Link Salad, Analytics, and Pell

Some links of interest for the numerically inclined:
Also, in "Want a Job? Analytics is the Thing, Says IBM" we find that data mining and business analytics are the new plastic:
“In this world, intelligence is replacing intuition,” said Ambuj Goyal, a former IBM researcher who is now General Manager of IBM’s Business Analytics and Process Optimization Group. 35,000 people now report to Goyal, according to IBM.
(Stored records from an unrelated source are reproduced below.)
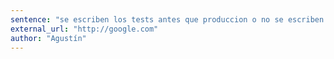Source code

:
 ```yaml
---
sentence: "se escriben los tests antes que produccion o no se escriben nunca"
external_url: "http://google.com"
author: "Agustín"
---
```

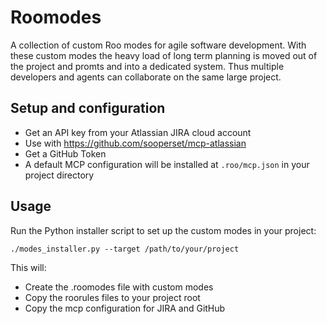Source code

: # Roomodes

A collection of custom Roo modes for agile software development. With these custom modes the heavy load of long term planning is moved out of the project and promts and into a dedicated system. Thus multiple developers and agents can collaborate on the same large project.


## Setup and configuration

- Get an API key from your Atlassian JIRA cloud account
- Use with https://github.com/sooperset/mcp-atlassian
- Get a GitHub Token
- A default MCP configuration will be installed at `.roo/mcp.json` in your project directory

## Usage

Run the Python installer script to set up the custom modes in your project:

```shell
./modes_installer.py --target /path/to/your/project
```

This will:
- Create the .roomodes file with custom modes
- Copy the roorules files to your project root
- Copy the mcp configuration for JIRA and GitHub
Simoudis believes the demand for these jobs will only grow thanks to several big trends. One is the sheer data explosion. When Simoudis was working in the software business in the 1980s, he said data warehouses use to handle two terabytes of data. Today, just one small online ad network is generating 100 terabytes of data, while social network Facebook is spewing out 1.5 petabytes of data a year, or 1,500 terabytes. All those status updates and party photos consume massive amounts of data.
I see a new learning outcome for general education... At least it's an argument for requiring computer programming in addition to math.

Finally, the story you probably saw in InsideHigherEd "Pell Costs Explode":
Obama administration officials confirmed on Thursday that unexpectedly strong demand for Pell Grants would sharply increase government spending on its primary need-based student aid program, requiring an extra $18 billion over the next three years.
The article links the overage to the economic hard times, and this is likely valid. But I wonder how much of it is due to the cyberdons (i.e. online for-profits). Surely, with their burgeoning market share of the lesser-qualified student, they're creating more of a market for Pell grants. If so, this pressure will not abate, but force Pell grants to be capped eventually, hurting the traditional schools--an indirect effect of competition. There are, ultimately, a finite amount of resources.